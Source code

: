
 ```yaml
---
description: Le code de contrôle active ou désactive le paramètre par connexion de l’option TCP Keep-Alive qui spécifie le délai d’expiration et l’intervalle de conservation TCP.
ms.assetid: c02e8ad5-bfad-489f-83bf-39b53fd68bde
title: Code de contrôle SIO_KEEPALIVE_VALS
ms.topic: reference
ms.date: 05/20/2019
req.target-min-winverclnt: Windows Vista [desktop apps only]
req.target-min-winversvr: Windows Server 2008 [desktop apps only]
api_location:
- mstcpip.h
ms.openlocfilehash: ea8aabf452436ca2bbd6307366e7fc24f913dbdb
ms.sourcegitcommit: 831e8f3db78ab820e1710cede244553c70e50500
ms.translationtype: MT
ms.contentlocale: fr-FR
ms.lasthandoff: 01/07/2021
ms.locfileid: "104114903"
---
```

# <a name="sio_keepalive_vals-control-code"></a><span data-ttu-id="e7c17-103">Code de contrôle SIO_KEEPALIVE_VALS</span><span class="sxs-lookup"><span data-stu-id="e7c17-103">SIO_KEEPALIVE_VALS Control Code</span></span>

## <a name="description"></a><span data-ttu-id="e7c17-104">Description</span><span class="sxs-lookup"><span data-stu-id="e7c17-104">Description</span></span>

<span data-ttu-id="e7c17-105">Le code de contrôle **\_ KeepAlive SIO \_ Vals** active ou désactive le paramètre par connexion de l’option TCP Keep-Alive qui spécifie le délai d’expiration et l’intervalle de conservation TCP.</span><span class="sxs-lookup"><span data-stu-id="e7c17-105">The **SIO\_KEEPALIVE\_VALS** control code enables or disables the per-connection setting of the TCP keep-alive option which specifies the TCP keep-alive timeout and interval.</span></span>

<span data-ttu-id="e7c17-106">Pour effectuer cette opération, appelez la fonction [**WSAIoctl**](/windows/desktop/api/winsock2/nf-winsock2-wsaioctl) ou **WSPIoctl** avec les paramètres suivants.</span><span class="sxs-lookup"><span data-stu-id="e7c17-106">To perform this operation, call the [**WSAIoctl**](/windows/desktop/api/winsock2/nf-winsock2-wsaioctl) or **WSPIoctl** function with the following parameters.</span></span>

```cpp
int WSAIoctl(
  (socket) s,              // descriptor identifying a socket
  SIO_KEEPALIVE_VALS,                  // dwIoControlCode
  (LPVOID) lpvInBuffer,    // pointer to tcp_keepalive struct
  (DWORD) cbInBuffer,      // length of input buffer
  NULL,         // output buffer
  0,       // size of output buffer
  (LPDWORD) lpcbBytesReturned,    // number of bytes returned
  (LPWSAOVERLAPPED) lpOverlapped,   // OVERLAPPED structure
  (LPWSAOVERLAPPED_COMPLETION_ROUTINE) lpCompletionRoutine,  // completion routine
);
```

──────────────────────────────

Please return the records above in their exact form.

Solution to the problem:
Source code

:
 ```yaml
---
description: Le code de contrôle active ou désactive le paramètre par connexion de l’option TCP Keep-Alive qui spécifie le délai d’expiration et l’intervalle de conservation TCP.
ms.assetid: c02e8ad5-bfad-489f-83bf-39b53fd68bde
title: Code de contrôle SIO_KEEPALIVE_VALS
ms.topic: reference
ms.date: 05/20/2019
req.target-min-winverclnt: Windows Vista [desktop apps only]
req.target-min-winversvr: Windows Server 2008 [desktop apps only]
api_location:
- mstcpip.h
ms.openlocfilehash: ea8aabf452436ca2bbd6307366e7fc24f913dbdb
ms.sourcegitcommit: 831e8f3db78ab820e1710cede244553c70e50500
ms.translationtype: MT
ms.contentlocale: fr-FR
ms.lasthandoff: 01/07/2021
ms.locfileid: "104114903"
---
```

# <a name="sio_keepalive_vals-control-code"></a><span data-ttu-id="e7c17-103">Code de contrôle SIO_KEEPALIVE_VALS</span><span class="sxs-lookup"><span data-stu-id="e7c17-103">SIO_KEEPALIVE_VALS Control Code</span></span>

## <a name="description"></a><span data-ttu-id="e7c17-104">Description</span><span class="sxs-lookup"><span data-stu-id="e7c17-104">Description</span></span>

<span data-ttu-id="e7c17-105">Le code de contrôle **\_ KeepAlive SIO \_ Vals** active ou désactive le paramètre par connexion de l’option TCP Keep-Alive qui spécifie le délai d’expiration et l’intervalle de conservation TCP.</span><span class="sxs-lookup"><span data-stu-id="e7c17-105">The **SIO\_KEEPALIVE\_VALS** control code enables or disables the per-connection setting of the TCP keep-alive option which specifies the TCP keep-alive timeout and interval.</span></span>

<span data-ttu-id="e7c17-106">Pour effectuer cette opération, appelez la fonction [**WSAIoctl**](/windows/desktop/api/winsock2/nf-winsock2-wsaioctl) ou **WSPIoctl** avec les paramètres suivants.</span><span class="sxs-lookup"><span data-stu-id="e7c17-106">To perform this operation, call the [**WSAIoctl**](/windows/desktop/api/winsock2/nf-winsock2-wsaioctl) or **WSPIoctl** function with the following parameters.</span></span>

```cpp
int WSAIoctl(
  (socket) s,              // descriptor identifying a socket
  SIO_KEEPALIVE_VALS,                  // dwIoControlCode
  (LPVOID) lpvInBuffer,    // pointer to tcp_keepalive struct
  (DWORD) cbInBuffer,      // length of input buffer
  NULL,         // output buffer
  0,       // size of output buffer
  (LPDWORD) lpcbBytesReturned,    // number of bytes returned
  (LPWSAOVERLAPPED) lpOverlapped,   // OVERLAPPED structure
  (LPWSAOVERLAPPED_COMPLETION_ROUTINE) lpCompletionRoutine,  // completion routine
);
```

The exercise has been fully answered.